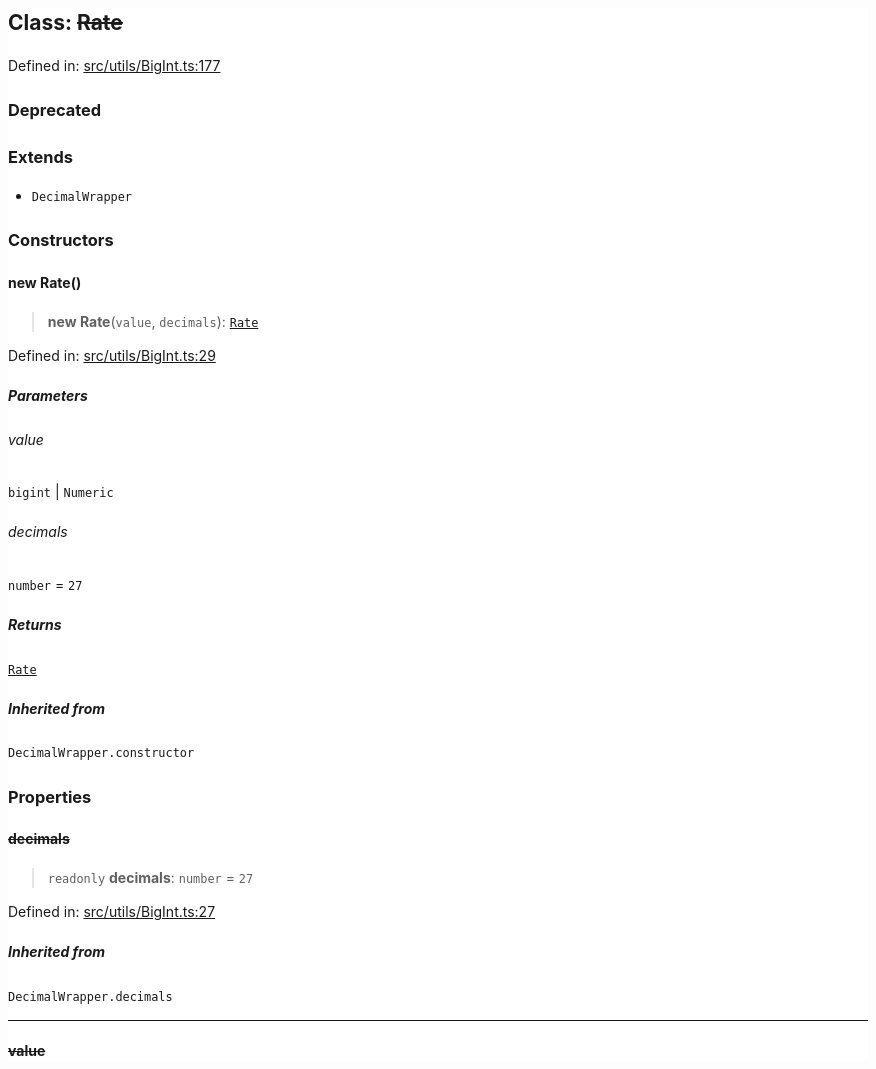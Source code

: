 
## Class: ~~Rate~~

Defined in: [src/utils/BigInt.ts:177](https://github.com/centrifuge/sdk/blob/1c2f46108a7402bd0630d862d5e722fba9bd83db/src/utils/BigInt.ts#L177)

### Deprecated

### Extends

- `DecimalWrapper`

### Constructors

#### new Rate()

> **new Rate**(`value`, `decimals`): [`Rate`](#class-rate)

Defined in: [src/utils/BigInt.ts:29](https://github.com/centrifuge/sdk/blob/1c2f46108a7402bd0630d862d5e722fba9bd83db/src/utils/BigInt.ts#L29)

##### Parameters

###### value

`bigint` | `Numeric`

###### decimals

`number` = `27`

##### Returns

[`Rate`](#class-rate)

##### Inherited from

`DecimalWrapper.constructor`

### Properties

#### ~~decimals~~

> `readonly` **decimals**: `number` = `27`

Defined in: [src/utils/BigInt.ts:27](https://github.com/centrifuge/sdk/blob/1c2f46108a7402bd0630d862d5e722fba9bd83db/src/utils/BigInt.ts#L27)

##### Inherited from

`DecimalWrapper.decimals`

***

#### ~~value~~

_HOW TO COMPLETE THIS TASK_
Leave the images out and transcribe the rest of the material exactly.

_ANSWER BOX_
Source code

: 
## Class: ~~Rate~~

Defined in: [src/utils/BigInt.ts:177](https://github.com/centrifuge/sdk/blob/1c2f46108a7402bd0630d862d5e722fba9bd83db/src/utils/BigInt.ts#L177)

### Deprecated

### Extends

- `DecimalWrapper`

### Constructors

#### new Rate()

> **new Rate**(`value`, `decimals`): [`Rate`](#class-rate)

Defined in: [src/utils/BigInt.ts:29](https://github.com/centrifuge/sdk/blob/1c2f46108a7402bd0630d862d5e722fba9bd83db/src/utils/BigInt.ts#L29)

##### Parameters

###### value

`bigint` | `Numeric`

###### decimals

`number` = `27`

##### Returns

[`Rate`](#class-rate)

##### Inherited from

`DecimalWrapper.constructor`

### Properties

#### ~~decimals~~

> `readonly` **decimals**: `number` = `27`

Defined in: [src/utils/BigInt.ts:27](https://github.com/centrifuge/sdk/blob/1c2f46108a7402bd0630d862d5e722fba9bd83db/src/utils/BigInt.ts#L27)

##### Inherited from

`DecimalWrapper.decimals`

***

#### ~~value~~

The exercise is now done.